Hello, dear friend, you can consult us at any time if you have any questions, add WeChat: daixieit

ECOM20001: Econometrics 1

Assignment 1 

Getting Started

Please create an Assignment1 folder on your computer, and go to the Canvas site for ECOM 20001 and download the following data file into the Assignment1 folder:

•  as1_voucher.csv

This dataset comes from a survey of 1,680 individuals who are given a $1,000    shopping voucher by the government. The voucher is divisible, which means that individuals can split it and spend it on different goods.

Individuals are free to spend the voucher on any goods. For example, they may use it to cover their usual daily expenses (e.g., food grocery), or they may use it on goods    which they would not have purchased if there were no vouchers (e.g., a new tablet).    In the former case, the voucher does not stimulate consumption. In the latter case, the voucher stimulates consumption.

The government is interested in understanding how much the voucher can stimulate consumption.1

This dataset contains the following variables:

•  id: anonymous identification number for an individual

•  newc: new consumption expenditure ($). That is, the voucher amount spent on goods that would not have been purchased by the individual if there were no vouchers.

•  age: age (year) of the individual.

•  gender: =1 if the individual is female, =2 if male.

•  income: the individual’s annual income (in thousand $)

Prior to answering the questions, do some exploratory work such as browsing the observations and looking at the summary statistics.

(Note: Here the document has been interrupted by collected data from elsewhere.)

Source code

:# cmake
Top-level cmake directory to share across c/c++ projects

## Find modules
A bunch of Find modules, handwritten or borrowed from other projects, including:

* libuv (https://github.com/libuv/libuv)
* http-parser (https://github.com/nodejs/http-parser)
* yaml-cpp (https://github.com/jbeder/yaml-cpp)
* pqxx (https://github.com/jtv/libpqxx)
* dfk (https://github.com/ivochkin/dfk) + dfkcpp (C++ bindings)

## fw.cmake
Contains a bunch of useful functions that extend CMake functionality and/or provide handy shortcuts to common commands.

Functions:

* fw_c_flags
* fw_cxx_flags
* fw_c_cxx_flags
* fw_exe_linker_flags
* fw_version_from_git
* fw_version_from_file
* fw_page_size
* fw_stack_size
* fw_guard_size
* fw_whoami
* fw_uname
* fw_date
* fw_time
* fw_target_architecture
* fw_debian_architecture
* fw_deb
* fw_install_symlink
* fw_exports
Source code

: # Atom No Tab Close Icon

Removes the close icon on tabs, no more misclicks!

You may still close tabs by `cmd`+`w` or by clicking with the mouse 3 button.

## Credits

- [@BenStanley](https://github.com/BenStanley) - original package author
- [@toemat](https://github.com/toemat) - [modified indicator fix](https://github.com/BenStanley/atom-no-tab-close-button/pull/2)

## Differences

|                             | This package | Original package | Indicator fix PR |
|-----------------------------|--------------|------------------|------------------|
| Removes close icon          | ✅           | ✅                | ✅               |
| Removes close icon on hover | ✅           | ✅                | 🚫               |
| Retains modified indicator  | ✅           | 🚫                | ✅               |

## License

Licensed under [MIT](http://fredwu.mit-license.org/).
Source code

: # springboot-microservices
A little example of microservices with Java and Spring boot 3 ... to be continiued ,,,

Hint: Be as concise as possible in your answers. A short, crisp answer is better than a long, unclear answer. Longer answers do not necessarily attract higher  marks. Minor rounding errors (accuracy up to 3 significant figures) are allowed.

 

Questions

1.   (2 marks) Using the gender variable, create a binary variable called male that     equals one if the individual is male, and is equal to 0 otherwise. Report summary statistics (mean, std. dev, min, max) for newc, income, male. Interpret each of the sample means in plain language.

 

(Hint: for illustration, to generate a binary variable, use command                         “mydata$female=1*(mydata$gender==1)”, where mydata is your original dataset)

 

2.   (2 marks) Compute the 95% confidence interval for income. Interpret the findings in plain language.

 

3.   (2 marks) Display 2 separate densities for newc where male=1 and for newc where male=0within the same graph. Briefly describe and compare the distributions in plain language.

 

4.   (3 marks) Using the newc variable test the following difference in means:

-  H0: mean(newc if male=1) = mean(newc if male=0)

-  H1: mean(newc if male=1) != mean(newc if male=0)

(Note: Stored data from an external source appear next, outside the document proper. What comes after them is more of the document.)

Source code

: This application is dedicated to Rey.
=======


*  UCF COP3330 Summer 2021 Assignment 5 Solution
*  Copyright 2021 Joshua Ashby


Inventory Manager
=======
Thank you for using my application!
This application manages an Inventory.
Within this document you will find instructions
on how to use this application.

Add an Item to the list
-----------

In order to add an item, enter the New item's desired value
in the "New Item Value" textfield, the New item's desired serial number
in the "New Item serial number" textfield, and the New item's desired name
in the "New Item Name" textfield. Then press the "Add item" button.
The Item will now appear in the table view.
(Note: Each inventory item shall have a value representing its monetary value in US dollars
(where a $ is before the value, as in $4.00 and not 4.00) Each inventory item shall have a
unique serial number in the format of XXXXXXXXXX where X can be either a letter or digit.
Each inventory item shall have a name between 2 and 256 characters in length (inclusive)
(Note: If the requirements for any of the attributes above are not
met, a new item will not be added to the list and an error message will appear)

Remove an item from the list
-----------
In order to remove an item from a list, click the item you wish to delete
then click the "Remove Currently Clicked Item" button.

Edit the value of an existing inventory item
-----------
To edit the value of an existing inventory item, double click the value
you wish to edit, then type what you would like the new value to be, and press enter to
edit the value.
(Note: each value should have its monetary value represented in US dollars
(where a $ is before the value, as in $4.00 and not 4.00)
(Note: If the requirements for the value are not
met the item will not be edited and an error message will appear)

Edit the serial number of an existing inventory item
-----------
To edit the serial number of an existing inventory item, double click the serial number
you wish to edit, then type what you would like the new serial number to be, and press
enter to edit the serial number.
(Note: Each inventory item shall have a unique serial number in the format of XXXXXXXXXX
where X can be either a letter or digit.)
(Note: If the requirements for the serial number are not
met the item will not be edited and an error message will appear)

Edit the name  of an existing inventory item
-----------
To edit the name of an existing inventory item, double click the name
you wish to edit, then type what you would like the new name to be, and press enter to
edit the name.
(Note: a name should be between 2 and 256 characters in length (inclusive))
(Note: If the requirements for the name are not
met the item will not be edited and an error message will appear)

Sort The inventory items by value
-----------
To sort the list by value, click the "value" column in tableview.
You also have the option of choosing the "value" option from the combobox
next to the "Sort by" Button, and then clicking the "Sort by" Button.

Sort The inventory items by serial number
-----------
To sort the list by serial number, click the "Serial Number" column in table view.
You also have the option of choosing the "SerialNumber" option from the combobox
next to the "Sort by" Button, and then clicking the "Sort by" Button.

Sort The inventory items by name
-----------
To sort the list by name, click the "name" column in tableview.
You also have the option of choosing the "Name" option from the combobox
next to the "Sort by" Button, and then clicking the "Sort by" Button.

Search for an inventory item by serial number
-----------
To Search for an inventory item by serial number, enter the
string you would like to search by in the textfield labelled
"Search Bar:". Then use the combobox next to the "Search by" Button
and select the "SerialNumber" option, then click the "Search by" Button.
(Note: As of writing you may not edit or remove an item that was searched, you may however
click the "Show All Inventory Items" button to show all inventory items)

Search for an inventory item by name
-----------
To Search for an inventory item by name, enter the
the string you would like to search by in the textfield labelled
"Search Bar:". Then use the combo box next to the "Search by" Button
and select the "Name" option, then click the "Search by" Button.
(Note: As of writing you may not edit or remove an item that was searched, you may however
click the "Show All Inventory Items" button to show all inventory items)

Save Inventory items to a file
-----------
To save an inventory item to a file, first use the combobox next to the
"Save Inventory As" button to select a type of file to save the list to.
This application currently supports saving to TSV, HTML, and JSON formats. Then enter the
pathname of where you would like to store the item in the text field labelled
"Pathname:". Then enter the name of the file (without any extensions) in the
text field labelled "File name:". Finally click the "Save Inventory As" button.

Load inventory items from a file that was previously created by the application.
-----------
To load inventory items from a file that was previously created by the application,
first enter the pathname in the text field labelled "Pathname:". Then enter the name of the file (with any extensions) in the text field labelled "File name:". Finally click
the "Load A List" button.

where the symbol “!=“ means “not equals.” For the test, report the difference in means, the t-statistic, 95% confidence interval for the difference in means, and p-value. Explain whether the test rejects the null at the 5% level of significance. Provide a brief interpretation of your findings.

 

(Hint: You may apply the formulas in Lecture Note 3. To generate a new dataset consisting of a subset of observations, use the command                                     “mydata_male=subset(mydata, male==1)”, for example.)

 

(Hint: Alternatively, you may use the command “t.test” . Tutorial 4 contains details on how you can do this.)

 

5.   (2 marks) Construct a scatter plot of newc vs. income where newc is on the      vertical axis and income is on the horizontal axis. Visually, does there appear to be a positive or negative relationship between newc and income? Also compute and report the correlation coefficient, corr(newc, income).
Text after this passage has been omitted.